Connecticut Killings: It’s the Shooter, Not the Guns
Connecticut Killings: It’s the Shooter, Not the Guns - Mail Online - M E Synon’s Blog
Last Friday 20-year old Adam Lanza murdered his mother then murdered 26 women and children at a school in Connecticut and then killed himself. The first question that ought to come to mind is: what sort of person does that? Was he insane, criminal, or morally void? What sort of person starts with the murder of his mother and then just doesn’t stop killing?

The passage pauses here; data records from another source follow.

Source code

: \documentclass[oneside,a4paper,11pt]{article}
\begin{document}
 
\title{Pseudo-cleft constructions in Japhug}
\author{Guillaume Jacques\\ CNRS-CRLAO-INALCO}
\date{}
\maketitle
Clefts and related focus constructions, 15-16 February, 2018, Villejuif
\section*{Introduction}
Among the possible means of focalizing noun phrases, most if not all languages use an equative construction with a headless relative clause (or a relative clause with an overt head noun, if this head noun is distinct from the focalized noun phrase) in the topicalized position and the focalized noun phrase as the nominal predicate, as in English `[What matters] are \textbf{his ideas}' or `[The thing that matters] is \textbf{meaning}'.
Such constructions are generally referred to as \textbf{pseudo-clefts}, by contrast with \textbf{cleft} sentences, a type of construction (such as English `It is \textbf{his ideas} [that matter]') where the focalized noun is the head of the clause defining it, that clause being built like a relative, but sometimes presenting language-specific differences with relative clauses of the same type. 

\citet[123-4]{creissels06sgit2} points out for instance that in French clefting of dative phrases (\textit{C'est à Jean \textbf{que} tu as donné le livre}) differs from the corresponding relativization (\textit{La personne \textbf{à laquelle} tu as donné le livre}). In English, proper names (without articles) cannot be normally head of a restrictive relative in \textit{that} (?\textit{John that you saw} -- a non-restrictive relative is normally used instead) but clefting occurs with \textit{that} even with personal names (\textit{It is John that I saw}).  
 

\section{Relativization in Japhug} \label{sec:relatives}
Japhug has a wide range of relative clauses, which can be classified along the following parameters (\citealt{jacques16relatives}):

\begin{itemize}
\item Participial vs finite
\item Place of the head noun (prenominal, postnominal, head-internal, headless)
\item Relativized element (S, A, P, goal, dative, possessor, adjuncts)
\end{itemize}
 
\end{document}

It can’t simply be that Lanza had access to a gun so he used it. As of December 31st last year, the state of Connecticut had issued 165,000 permits for privately-held firearms. One of those holding a permit was Lanza’s mother, Nancy. You can assume that tens of thousands of other Connecticut citizens who hold permits also have sons.
So the next question has to be, why did this son amongst all those tens of thousands of sons take his mother’s firearms illegally - Connecticut has the fourth toughest gun control laws in the US, and any 20-year old is banned from buying or carrying pistols - and turn into a mass murderer?
News reports say he had a history of mental instability. At least one report mentioned ‘mood altering drugs.’ That is likely. The presence of legal drugs, the kind prescribed by psychiatrists, in the blood of the killers has been a feature of mass murders in America.
Both of the Columbine High School killers, Eric Harris (described as ‘a classic psychopath’) and Dylan Klebold, were on psychotropic drugs.
So was 17-year old Jeff Weise, the 2005 Red Lake High School killer in Minnesota who killed nine people then committed suicide.
So was 19-year old Robert Hawkins who murdered eight people then killed himself in Nebraska in 2007.
And on the list goes. What drugs 20-year old Lanza might have used on top of any drugs prescribed by a psychiatrist is something we will only learn from a coroner’s report.
Yet the answer to the question, ‘What kind of person carries out such a crime as this?’ the answer may be as simple as: ‘The kind of young man who would murder his mother would murder just about anyone, and in any quantity.’
Strange facts come to mind when one tries to figure out such a killer.